Finalization

Sun Mar 26 01:28:03 UTC 2006

Hi -

No I'm not talking about Ephemerons - having done an implementation for 
fun in the past I'm quite aware about the differences ;-) What I'm 
proposing here is simply a (precise) notification mechanism for object 
finalization.

Cheers,
   - Andreas

Nicolás Cañibano wrote:
> Andreas,
>         It sounds to me like you are talking about Ephemerons, am I
> right? VW has support to it, what about Squeak? I have easily
> implemented a Finalizer like the one you mentioned, relying in the
> Ephemeron mechanism. I could give you more details if you want.
> 
> Best regards,
>              Cani
> 
> ----- Original Message -----
> From: Andreas Raab <andreas.raab at gmx.de>
> To: The general-purpose Squeak developers list <squeak-dev at lists.squeakfoundation.org>
> Date: Saturday, March 25, 2006, 12:23:12 AM
> Subject: Finalization (was: Re: [Seaside] WeakArray (again))
> 
>> David Shaffer wrote:
>>> \begin{amateurHour}
>>>
>>> It seems to me that the notification needs to be changed to actually
>>> queueing information about the objects which the GC deams
>>> un(strongly)reachable.  I spent some time staring at
>>> ObjectMemory>>sweepPhase, #finalizeReference: and #signalFinalization:
>>> which seem to be the cornerstones of this process.  All that
>>> #signalFinalization: is currently doing is signaling a semaphore (well,
>>> indicating that one should be "signaled" later).  Why not keep a list of
>>> (oop,i) [i is the offset of the weak reference in the oop] pairs and
>>> somehow communicate those back to a Smalltalk object?  As a total VM
>>> novice it just seems too simple ;-)  What I think I would do is
>>> associate a queue like thing with every weak reference container.  Then
>>> when an object becomes GC-able I'd place the (oop,i) pair in that shared
>>> queue.  What I need is someone to hold my hand through...
>>>
>>> ...designing this "queue like thing".  How about a circular array which
>>> can only be "read" (move the read index) by ST code and only be written
>>> by the VM code?  This avoids a lot of concurrency issues.  Are there any
>>> examples like this in the VM?
>>>
>>> \end{amateurHour}
> 
>> What you've described is not a bad idea in general (and it's probably
>> what VW does) but there are things that I don't like about it. For 
>> example, part of why the finalization process takes so much time is that
>> there are so many weak references lost that we don't care about - the
>> whole idea that just because you use a weak array you need to know when
>> its contents goes away is just bogus. Secondly, once you start relying
>> on "accurate" finalization information you should really make sure it's
>> accurate (e.g., one signal/entry per finalized object). And once you do
>> that you need to deal with the ugly corner cases of an overflow of the
>> finalization queue (and the effect that you probably can't allocate any
>> larger one because the GC you're currently in was triggered by a low
>> space condition to begin with ;-) Nasty, nasty issues.
> 
>> Having said that, let me propose a mechanism that (I think) is 
>> fundamentally different and fundamentally simpler.

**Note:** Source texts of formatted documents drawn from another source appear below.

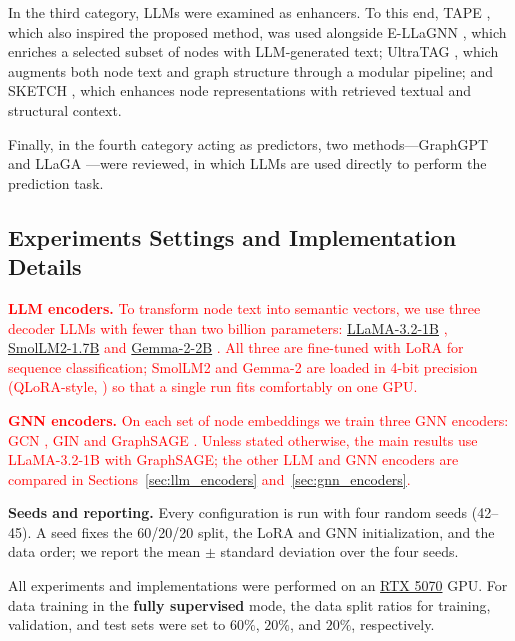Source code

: \documentclass[a4paper,fleqn]{cas-sc}
\newcommand{\revone}[1]{\textcolor{red}{#1}}   %
\DeclareRobustCommand{\revcommon}[2][]{\textcolor{revshared}{#2}} %
\begin{document}
In the third category, LLMs were examined as enhancers. To this end, TAPE  \citep{he2024harnessing}, which also inspired the proposed method, was used \revcommon[R2,R4]{alongside E-LLaGNN \citep{Jaiswal2024AllAgainstSome}, which enriches a selected subset of nodes with LLM-generated text; UltraTAG \citep{yu2025ultratag}, which augments both node text and graph structure through a modular pipeline; and SKETCH \citep{zhou-etal-2025sketch}, which enhances node representations with retrieved textual and structural context.}

Finally, in the fourth category acting as predictors, two methods—GraphGPT  \citep{tang2024graphgpt} and LLaGA \citep{Chen2024LLaGA}—were reviewed, in which LLMs are used directly to perform the prediction task.


\subsection{Experiments Settings and Implementation Details}
\revone{\textbf{LLM encoders.} To transform node text into semantic vectors, we use three decoder LLMs with fewer than two billion parameters: \href{https://huggingface.co/meta-llama/Llama-3.2-1B}{LLaMA-3.2-1B} \citep{grattafiori2024llama3}, \href{https://huggingface.co/HuggingFaceTB/SmolLM2-1.7B}{SmolLM2-1.7B} \citep{allal2025smollm2} and \href{https://huggingface.co/google/gemma-2-2b}{Gemma-2-2B} \citep{gemmateam2024gemma2}. All three are fine-tuned with LoRA \citep{Hu2021LoRA} for sequence classification; SmolLM2 and Gemma-2 are loaded in 4-bit precision (QLoRA-style, \citealp{dettmers2023qlora}) so that a single run fits comfortably on one GPU.}

\revone{\textbf{GNN encoders.} On each set of node embeddings we train three GNN encoders: GCN \citep{Kipf2016GCN}, GIN \citep{xu2019gin} and GraphSAGE \citep{hamilton2017sage}. Unless stated otherwise, the main results use LLaMA-3.2-1B with GraphSAGE; the other LLM and GNN encoders are compared in Sections~\ref{sec:llm_encoders} and~\ref{sec:gnn_encoders}.}

\revcommon[R1,R4]{\textbf{Seeds and reporting.} Every configuration is run with four random seeds (42--45). A seed fixes the 60/20/20 split, the LoRA and GNN initialization, and the data order; we report the mean $\pm$ standard deviation over the four seeds.}

All experiments and implementations were performed on an \href{https://www.nvidia.com/de-de/geforce/graphics-cards/50-series/rtx-5070-family/}{RTX 5070} GPU. For data training in the \textbf{fully supervised} mode, the data split ratios for training, validation, and test sets were set to $60\%$, $20\%$, and $20\%$, respectively.
\end{document}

Namely, to make the
>> requirement that you only get notifications for the finalization of 
>> objects that you explicitly register for by creating a "finalizer" 
>> object, e.g., an observer which is allocated before it's ever needed.
>> This simple change avoids both the problem of GC needing to allocate
>> memory when there is none as well as sending notifications about 
>> finalizations that nobody cares about, which are both very desirable
>> properties. When the object becomes eligible for garbage collection, the
>> finalizer is then put into a list of objects that have indeed been 
>> finalized and the finalization process simply pulls them out of the 
>> queue and sends #finalize to them.
> 
>> In its simplest form, this could mean a finalizer is a structure with
>> (besides the prev and next links for putting it into a structore) two
>> slots a "weak" slot for the object being guarded and a "strong" slot for
>> the object performing the finalization (its #finalizer). When the 
>> garbage collector runs across a Finalizer and notices its observed value
>> is being collected, it can simply put the finalizer into the 
>> finalization list and is done. (btw, this scheme is *vastly* easier to
>> implement than your proposed scheme since everything is pre-allocated
>> and you only move the object from one list to another).
> 
>> But while we're at it, we could also shoot a little bit further and get
>> away from post-mortem finalization (which I find a highly overrated 
>> concept in practice). The only thing we'd change in the above is that
>> the garbage collector would now also transfer the object from the "weak"
>> into the "strong" slot[*1]. This makes the finalizer the sole last 
>> reference to the object. If the finalizer drops it, it's gone. If the
>> finalizer decides to store it, it will survive. Lots of interesting 
>> possibilities and much cleaner since you gain access to the full context
>> of the object and its state.
> 
>> [*1] The easiest way to do this would be to simply clone the object but
>> unfortunately this also has the unbounded memory problem so something a
>> bit more clever might be required. Basically we really want *all* 
>> references to the object except from the finalizer to be cleaned up.
> 
>> Note that weak arrays or other weak classes wouldn't be affected at all
>> by this since only Finalizers get the notifications - all other weak
>> classes would simply drop the references when they get collected and
>> never get notified about anything.
> 
>> Cheers,
>>    - Andreas
> 
> X --------------------------
> 
> 
>